* WHAT YOU ARE ASKED TO DO:
Go through the data below and gather each line containing "泰国局势动荡".

Plain-text document sources:
■ ■ ■ ■

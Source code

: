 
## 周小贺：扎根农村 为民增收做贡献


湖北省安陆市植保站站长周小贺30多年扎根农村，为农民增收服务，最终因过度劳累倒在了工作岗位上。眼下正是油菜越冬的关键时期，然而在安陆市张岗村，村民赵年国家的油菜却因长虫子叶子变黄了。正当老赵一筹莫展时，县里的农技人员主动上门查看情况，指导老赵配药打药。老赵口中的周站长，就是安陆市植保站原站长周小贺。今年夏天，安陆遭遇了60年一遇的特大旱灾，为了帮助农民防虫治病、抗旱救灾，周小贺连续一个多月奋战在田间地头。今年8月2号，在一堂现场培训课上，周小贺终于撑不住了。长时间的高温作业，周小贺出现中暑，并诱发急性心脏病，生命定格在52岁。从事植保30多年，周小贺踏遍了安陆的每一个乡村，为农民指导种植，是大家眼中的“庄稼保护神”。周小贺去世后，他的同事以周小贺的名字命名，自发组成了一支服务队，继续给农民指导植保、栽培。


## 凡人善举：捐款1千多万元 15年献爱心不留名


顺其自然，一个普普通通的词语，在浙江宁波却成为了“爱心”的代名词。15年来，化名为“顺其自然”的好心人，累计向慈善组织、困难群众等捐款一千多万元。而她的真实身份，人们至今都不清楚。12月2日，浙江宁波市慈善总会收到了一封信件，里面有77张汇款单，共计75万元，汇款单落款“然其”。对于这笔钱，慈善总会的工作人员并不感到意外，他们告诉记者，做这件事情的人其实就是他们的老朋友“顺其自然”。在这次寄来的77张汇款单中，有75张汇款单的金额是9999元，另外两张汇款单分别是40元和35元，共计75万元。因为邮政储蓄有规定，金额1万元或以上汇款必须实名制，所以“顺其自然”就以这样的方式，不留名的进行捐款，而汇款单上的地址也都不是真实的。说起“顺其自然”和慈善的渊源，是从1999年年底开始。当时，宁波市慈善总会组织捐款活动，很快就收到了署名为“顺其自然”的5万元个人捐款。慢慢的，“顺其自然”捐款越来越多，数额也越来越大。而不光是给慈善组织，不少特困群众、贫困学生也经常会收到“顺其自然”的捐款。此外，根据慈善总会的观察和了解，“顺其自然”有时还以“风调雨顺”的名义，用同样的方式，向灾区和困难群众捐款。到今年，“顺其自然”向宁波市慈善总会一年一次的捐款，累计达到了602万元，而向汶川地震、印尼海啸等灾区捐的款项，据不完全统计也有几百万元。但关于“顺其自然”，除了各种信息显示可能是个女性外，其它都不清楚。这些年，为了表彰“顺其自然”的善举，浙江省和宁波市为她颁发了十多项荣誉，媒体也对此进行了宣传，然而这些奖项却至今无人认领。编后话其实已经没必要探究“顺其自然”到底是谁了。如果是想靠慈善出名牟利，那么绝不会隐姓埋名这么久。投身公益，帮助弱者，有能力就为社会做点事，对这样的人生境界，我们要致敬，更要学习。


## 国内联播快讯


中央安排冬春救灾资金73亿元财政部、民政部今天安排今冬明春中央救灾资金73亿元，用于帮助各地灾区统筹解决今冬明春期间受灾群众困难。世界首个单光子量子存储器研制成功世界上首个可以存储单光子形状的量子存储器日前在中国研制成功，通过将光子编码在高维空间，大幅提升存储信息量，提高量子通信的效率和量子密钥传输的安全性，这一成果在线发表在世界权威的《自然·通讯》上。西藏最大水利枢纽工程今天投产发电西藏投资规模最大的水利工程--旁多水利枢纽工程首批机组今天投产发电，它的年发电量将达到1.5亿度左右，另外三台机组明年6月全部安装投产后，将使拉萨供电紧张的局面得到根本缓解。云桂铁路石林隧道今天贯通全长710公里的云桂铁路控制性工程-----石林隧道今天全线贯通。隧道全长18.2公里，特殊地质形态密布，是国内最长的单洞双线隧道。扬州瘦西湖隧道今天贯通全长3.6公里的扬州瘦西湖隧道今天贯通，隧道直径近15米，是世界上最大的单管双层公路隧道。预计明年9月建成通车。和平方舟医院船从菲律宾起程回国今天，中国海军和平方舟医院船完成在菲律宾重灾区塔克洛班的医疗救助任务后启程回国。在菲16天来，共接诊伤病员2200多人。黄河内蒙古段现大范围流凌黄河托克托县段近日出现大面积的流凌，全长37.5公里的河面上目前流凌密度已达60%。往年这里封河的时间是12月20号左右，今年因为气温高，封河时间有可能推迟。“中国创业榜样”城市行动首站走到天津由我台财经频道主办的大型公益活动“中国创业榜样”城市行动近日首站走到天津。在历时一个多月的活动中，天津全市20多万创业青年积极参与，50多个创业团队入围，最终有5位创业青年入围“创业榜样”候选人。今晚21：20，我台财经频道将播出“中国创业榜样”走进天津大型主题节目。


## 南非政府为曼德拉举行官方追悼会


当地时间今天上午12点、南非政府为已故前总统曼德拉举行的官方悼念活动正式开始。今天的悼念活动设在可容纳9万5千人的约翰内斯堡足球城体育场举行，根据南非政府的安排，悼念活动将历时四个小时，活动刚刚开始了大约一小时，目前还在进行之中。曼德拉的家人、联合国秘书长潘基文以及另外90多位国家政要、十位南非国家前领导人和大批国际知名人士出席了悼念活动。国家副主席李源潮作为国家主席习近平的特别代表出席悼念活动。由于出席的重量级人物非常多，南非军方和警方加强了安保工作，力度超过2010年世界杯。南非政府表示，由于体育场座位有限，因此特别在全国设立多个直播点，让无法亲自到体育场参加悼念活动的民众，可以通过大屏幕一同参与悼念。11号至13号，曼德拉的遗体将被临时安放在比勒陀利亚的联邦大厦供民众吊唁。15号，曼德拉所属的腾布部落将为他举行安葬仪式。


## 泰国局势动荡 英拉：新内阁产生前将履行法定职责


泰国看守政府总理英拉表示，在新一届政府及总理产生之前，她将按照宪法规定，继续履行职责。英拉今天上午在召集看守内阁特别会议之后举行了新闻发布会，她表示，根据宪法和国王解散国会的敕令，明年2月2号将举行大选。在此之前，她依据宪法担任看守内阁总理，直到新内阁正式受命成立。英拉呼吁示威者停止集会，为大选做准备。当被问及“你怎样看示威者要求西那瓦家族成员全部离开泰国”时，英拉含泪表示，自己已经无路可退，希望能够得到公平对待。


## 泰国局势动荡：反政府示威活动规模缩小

■ ■ ■ ■

* SOLUTION TO THIS PROBLEM:
## 泰国局势动荡 英拉：新内阁产生前将履行法定职责
## 泰国局势动荡：反政府示威活动规模缩小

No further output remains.